This documentation relates to the latest version of Confluence.
If you are using an earlier version, please go to the documentation home page and select the relevant version.

Configuring Database Character Encoding

All Versions

Confluence 3.0 Documentation

On this page:

The database used with Confluence should be configured to use the same character encoding as Confluence. The recommended encoding is Unicode UTF-8.

There are two places where character encoding may need to be configured:

  • when creating the database
  • when connecting to the database (JDBC connection URL or properties).

The configuration details for each type of database are different. Some examples are below.

JDBC connection settings

MySQL

Append "useUnicode=true to your JDBC URL:

jdbc:mysql://hostname:port/database?autoReconnect=true&useUnicode=true&characterEncoding=utf8

Creating a UTF-8 database

MySQL

  1. Create a UTF-8 database
    CREATE DATABASE confluence CHARACTER SET utf8 COLLATE utf8_general_ci;
    
  2. You will also need to set the Server Characterset to utf8. This can be done by adding the following in my.ini for Windows or my.cnf for other OS. It has to be declared in the Server section, which is the section after [mysqld]:
    [mysqld]
    default-character-set=utf8
    
  3. Use the status command to verify database character encoding information.
  4. In some cases, the individual tables collation and character encoding may differ from the one that the database as a whole has been configured to use.

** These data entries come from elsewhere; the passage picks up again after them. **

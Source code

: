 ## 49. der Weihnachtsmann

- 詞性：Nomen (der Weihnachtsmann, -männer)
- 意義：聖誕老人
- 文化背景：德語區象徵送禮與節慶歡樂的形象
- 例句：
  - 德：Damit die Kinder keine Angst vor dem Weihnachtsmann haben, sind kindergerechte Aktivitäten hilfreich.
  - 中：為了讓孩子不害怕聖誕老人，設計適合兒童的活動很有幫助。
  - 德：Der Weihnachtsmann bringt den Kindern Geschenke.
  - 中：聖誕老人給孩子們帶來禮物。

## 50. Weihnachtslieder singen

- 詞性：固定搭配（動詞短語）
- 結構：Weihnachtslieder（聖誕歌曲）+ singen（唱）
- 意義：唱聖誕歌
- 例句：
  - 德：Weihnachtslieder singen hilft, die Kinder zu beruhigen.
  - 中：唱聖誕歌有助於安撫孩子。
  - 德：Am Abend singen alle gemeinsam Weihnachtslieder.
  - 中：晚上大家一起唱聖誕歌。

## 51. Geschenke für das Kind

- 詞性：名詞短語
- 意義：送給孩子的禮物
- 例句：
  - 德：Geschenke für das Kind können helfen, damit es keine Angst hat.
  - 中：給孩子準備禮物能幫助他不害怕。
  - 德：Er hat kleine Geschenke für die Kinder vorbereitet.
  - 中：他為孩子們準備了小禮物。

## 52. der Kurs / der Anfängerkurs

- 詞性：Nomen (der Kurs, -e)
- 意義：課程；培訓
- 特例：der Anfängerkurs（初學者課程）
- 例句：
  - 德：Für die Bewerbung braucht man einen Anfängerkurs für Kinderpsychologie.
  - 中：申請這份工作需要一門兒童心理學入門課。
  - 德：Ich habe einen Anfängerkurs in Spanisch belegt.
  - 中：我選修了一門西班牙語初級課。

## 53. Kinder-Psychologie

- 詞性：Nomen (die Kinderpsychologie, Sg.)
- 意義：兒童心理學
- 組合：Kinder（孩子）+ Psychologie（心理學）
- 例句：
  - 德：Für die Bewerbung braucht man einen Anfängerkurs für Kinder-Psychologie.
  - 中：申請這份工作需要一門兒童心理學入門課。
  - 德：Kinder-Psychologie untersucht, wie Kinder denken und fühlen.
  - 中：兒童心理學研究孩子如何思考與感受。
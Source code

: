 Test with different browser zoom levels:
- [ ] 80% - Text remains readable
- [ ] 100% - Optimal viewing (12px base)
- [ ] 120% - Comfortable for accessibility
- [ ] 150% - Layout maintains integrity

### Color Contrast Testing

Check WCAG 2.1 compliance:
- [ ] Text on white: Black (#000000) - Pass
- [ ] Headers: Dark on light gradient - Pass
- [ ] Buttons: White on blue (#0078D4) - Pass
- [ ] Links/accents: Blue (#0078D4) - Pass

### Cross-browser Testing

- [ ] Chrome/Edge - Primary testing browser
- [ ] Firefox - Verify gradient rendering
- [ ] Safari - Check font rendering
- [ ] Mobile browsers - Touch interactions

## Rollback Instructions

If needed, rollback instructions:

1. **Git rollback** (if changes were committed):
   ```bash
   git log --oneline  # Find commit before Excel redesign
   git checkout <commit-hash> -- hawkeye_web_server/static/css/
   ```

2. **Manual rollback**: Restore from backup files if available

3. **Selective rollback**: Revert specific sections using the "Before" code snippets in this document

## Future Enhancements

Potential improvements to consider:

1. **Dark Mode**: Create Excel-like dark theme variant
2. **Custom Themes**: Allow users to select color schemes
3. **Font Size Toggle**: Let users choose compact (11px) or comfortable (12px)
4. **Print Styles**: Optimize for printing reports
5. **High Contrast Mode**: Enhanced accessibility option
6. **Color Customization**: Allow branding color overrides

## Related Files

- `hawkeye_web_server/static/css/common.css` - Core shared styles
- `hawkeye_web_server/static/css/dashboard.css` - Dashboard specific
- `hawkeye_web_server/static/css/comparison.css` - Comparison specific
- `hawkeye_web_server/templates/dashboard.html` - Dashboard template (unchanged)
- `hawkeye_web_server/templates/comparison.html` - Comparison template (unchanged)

Please use the command below to ensure all tables within your Confluence database are correctly configured to use UTF-8 character encoding and collation:
    use confluence;
    show table status;
    

    Check for the value listed under the Collation column, to ensure it has been set to utf8_general_ci for all tables.
    If not, then this can be changed by the following command, executed for each table in the Confluence database:

    ALTER TABLE tablename CONVERT TO CHARACTER SET utf8 COLLATE utf8_general_ci;
    

    Please substitute the <tablename> above, with each table within the confluence database.

Relevant MySQL manual for more detailed explanation:

PostgreSQL

CREATE DATABASE confluence WITH ENCODING 'UNICODE';

Or from the command-line:

$ createdb -E UNICODE confluence

For more information see the PostgreSQL documentation.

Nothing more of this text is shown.